■ Exercise goal
Go through the records and give each one again exactly, omitting the images.

■ Provided information
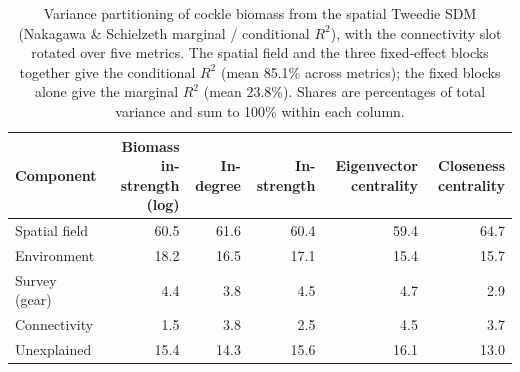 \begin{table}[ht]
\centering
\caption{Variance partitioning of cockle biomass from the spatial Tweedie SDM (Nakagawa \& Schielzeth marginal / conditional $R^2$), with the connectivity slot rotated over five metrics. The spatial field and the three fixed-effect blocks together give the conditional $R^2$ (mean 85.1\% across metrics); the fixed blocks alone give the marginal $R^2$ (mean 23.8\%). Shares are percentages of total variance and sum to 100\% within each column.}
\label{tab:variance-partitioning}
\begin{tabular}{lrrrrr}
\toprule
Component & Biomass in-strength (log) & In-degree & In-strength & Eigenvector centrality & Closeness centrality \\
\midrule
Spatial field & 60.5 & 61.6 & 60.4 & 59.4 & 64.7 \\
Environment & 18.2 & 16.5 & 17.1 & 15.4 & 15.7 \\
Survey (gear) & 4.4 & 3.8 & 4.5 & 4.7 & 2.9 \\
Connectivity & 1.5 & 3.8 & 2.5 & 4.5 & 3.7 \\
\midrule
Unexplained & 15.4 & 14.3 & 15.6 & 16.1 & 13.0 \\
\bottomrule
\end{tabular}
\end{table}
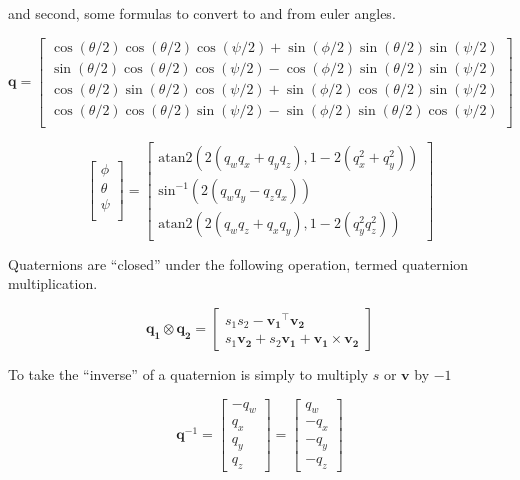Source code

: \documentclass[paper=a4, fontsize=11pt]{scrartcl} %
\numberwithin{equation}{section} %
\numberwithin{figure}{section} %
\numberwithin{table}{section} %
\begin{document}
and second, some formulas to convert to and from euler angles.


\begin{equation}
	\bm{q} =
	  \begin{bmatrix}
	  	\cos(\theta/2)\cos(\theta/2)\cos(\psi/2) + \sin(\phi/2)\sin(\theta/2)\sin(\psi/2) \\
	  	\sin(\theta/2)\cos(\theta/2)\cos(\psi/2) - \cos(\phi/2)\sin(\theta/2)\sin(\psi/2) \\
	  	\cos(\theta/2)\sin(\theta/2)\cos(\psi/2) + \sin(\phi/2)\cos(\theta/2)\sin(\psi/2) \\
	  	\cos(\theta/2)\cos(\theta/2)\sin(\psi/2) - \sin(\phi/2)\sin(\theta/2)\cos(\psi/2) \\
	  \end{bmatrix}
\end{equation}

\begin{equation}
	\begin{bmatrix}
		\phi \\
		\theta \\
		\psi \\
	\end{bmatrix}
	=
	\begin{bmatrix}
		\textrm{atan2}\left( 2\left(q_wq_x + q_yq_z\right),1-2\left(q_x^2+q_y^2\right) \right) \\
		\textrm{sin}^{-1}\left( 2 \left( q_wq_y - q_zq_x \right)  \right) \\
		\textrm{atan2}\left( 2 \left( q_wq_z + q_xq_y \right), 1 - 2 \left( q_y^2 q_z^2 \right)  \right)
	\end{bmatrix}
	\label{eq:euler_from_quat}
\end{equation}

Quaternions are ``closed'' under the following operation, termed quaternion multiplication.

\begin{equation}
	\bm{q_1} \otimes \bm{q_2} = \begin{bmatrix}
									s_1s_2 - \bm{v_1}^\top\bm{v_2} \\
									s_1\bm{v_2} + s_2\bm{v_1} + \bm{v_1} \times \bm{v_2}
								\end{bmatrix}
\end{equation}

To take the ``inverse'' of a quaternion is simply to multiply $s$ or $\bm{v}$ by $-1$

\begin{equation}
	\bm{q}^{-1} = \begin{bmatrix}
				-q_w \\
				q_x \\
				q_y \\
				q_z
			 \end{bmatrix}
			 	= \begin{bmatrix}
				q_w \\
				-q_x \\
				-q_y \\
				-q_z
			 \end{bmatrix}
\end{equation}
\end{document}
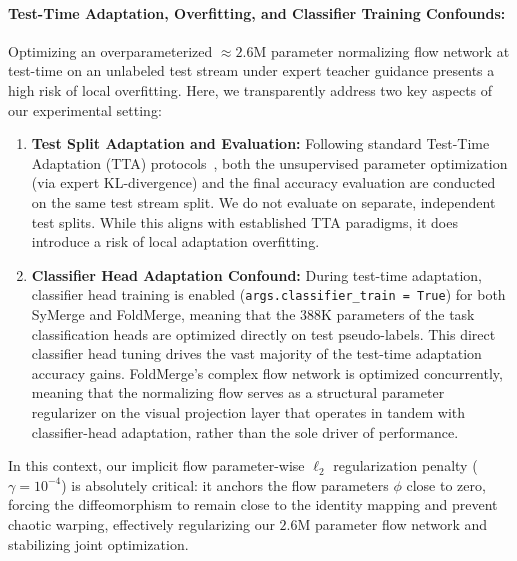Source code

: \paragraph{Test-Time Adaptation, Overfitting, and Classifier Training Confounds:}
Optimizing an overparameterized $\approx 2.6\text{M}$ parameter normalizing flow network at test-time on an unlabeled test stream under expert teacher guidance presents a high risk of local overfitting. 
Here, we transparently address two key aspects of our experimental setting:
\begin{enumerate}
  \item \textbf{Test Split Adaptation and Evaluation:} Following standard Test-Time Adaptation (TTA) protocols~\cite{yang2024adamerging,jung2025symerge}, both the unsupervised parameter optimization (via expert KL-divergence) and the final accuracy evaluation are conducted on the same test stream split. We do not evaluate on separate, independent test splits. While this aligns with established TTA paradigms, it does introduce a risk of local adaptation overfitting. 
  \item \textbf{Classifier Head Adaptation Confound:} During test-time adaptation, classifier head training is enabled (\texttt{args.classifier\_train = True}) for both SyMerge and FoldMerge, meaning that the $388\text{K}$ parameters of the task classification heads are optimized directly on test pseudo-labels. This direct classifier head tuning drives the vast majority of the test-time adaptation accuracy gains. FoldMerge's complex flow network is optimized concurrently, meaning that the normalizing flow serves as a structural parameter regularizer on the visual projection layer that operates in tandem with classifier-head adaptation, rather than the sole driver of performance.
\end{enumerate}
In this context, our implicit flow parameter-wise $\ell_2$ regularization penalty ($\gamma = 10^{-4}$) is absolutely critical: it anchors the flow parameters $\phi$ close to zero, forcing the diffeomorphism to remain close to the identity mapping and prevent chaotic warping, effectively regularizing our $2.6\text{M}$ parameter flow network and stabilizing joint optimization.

■ Written answer
 \begin{table}[ht]
\centering
\caption{Variance partitioning of cockle biomass from the spatial Tweedie SDM (Nakagawa \& Schielzeth marginal / conditional $R^2$), with the connectivity slot rotated over five metrics. The spatial field and the three fixed-effect blocks together give the conditional $R^2$ (mean 85.1\% across metrics); the fixed blocks alone give the marginal $R^2$ (mean 23.8\%). Shares are percentages of total variance and sum to 100\% within each column.}
\label{tab:variance-partitioning}
\begin{tabular}{lrrrrr}
\toprule
Component & Biomass in-strength (log) & In-degree & In-strength & Eigenvector centrality & Closeness centrality \\
\midrule
Spatial field & 60.5 & 61.6 & 60.4 & 59.4 & 64.7 \\
Environment & 18.2 & 16.5 & 17.1 & 15.4 & 15.7 \\
Survey (gear) & 4.4 & 3.8 & 4.5 & 4.7 & 2.9 \\
Connectivity & 1.5 & 3.8 & 2.5 & 4.5 & 3.7 \\
\midrule
Unexplained & 15.4 & 14.3 & 15.6 & 16.1 & 13.0 \\
\bottomrule
\end{tabular}
\end{table}
Source code

: \documentclass[paper=a4, fontsize=11pt]{scrartcl} %
\numberwithin{equation}{section} %
\numberwithin{figure}{section} %
\numberwithin{table}{section} %
\begin{document}
and second, some formulas to convert to and from euler angles.


\begin{equation}
	\bm{q} =
	  \begin{bmatrix}
	  	\cos(\theta/2)\cos(\theta/2)\cos(\psi/2) + \sin(\phi/2)\sin(\theta/2)\sin(\psi/2) \\
	  	\sin(\theta/2)\cos(\theta/2)\cos(\psi/2) - \cos(\phi/2)\sin(\theta/2)\sin(\psi/2) \\
	  	\cos(\theta/2)\sin(\theta/2)\cos(\psi/2) + \sin(\phi/2)\cos(\theta/2)\sin(\psi/2) \\
	  	\cos(\theta/2)\cos(\theta/2)\sin(\psi/2) - \sin(\phi/2)\sin(\theta/2)\cos(\psi/2) \\
	  \end{bmatrix}
\end{equation}

\begin{equation}
	\begin{bmatrix}
		\phi \\
		\theta \\
		\psi \\
	\end{bmatrix}
	=
	\begin{bmatrix}
		\textrm{atan2}\left( 2\left(q_wq_x + q_yq_z\right),1-2\left(q_x^2+q_y^2\right) \right) \\
		\textrm{sin}^{-1}\left( 2 \left( q_wq_y - q_zq_x \right)  \right) \\
		\textrm{atan2}\left( 2 \left( q_wq_z + q_xq_y \right), 1 - 2 \left( q_y^2 q_z^2 \right)  \right)
	\end{bmatrix}
	\label{eq:euler_from_quat}
\end{equation}

Quaternions are ``closed'' under the following operation, termed quaternion multiplication.

\begin{equation}
	\bm{q_1} \otimes \bm{q_2} = \begin{bmatrix}
									s_1s_2 - \bm{v_1}^\top\bm{v_2} \\
									s_1\bm{v_2} + s_2\bm{v_1} + \bm{v_1} \times \bm{v_2}
								\end{bmatrix}
\end{equation}

To take the ``inverse'' of a quaternion is simply to multiply $s$ or $\bm{v}$ by $-1$

\begin{equation}
	\bm{q}^{-1} = \begin{bmatrix}
				-q_w \\
				q_x \\
				q_y \\
				q_z
			 \end{bmatrix}
			 	= \begin{bmatrix}
				q_w \\
				-q_x \\
				-q_y \\
				-q_z
			 \end{bmatrix}
\end{equation}
\end{document}
Source code

: \paragraph{Test-Time Adaptation, Overfitting, and Classifier Training Confounds:}
Optimizing an overparameterized $\approx 2.6\text{M}$ parameter normalizing flow network at test-time on an unlabeled test stream under expert teacher guidance presents a high risk of local overfitting. 
Here, we transparently address two key aspects of our experimental setting:
\begin{enumerate}
  \item \textbf{Test Split Adaptation and Evaluation:} Following standard Test-Time Adaptation (TTA) protocols~\cite{yang2024adamerging,jung2025symerge}, both the unsupervised parameter optimization (via expert KL-divergence) and the final accuracy evaluation are conducted on the same test stream split. We do not evaluate on separate, independent test splits. While this aligns with established TTA paradigms, it does introduce a risk of local adaptation overfitting. 
  \item \textbf{Classifier Head Adaptation Confound:} During test-time adaptation, classifier head training is enabled (\texttt{args.classifier\_train = True}) for both SyMerge and FoldMerge, meaning that the $388\text{K}$ parameters of the task classification heads are optimized directly on test pseudo-labels. This direct classifier head tuning drives the vast majority of the test-time adaptation accuracy gains. FoldMerge's complex flow network is optimized concurrently, meaning that the normalizing flow serves as a structural parameter regularizer on the visual projection layer that operates in tandem with classifier-head adaptation, rather than the sole driver of performance.
\end{enumerate}
In this context, our implicit flow parameter-wise $\ell_2$ regularization penalty ($\gamma = 10^{-4}$) is absolutely critical: it anchors the flow parameters $\phi$ close to zero, forcing the diffeomorphism to remain close to the identity mapping and prevent chaotic warping, effectively regularizing our $2.6\text{M}$ parameter flow network and stabilizing joint optimization.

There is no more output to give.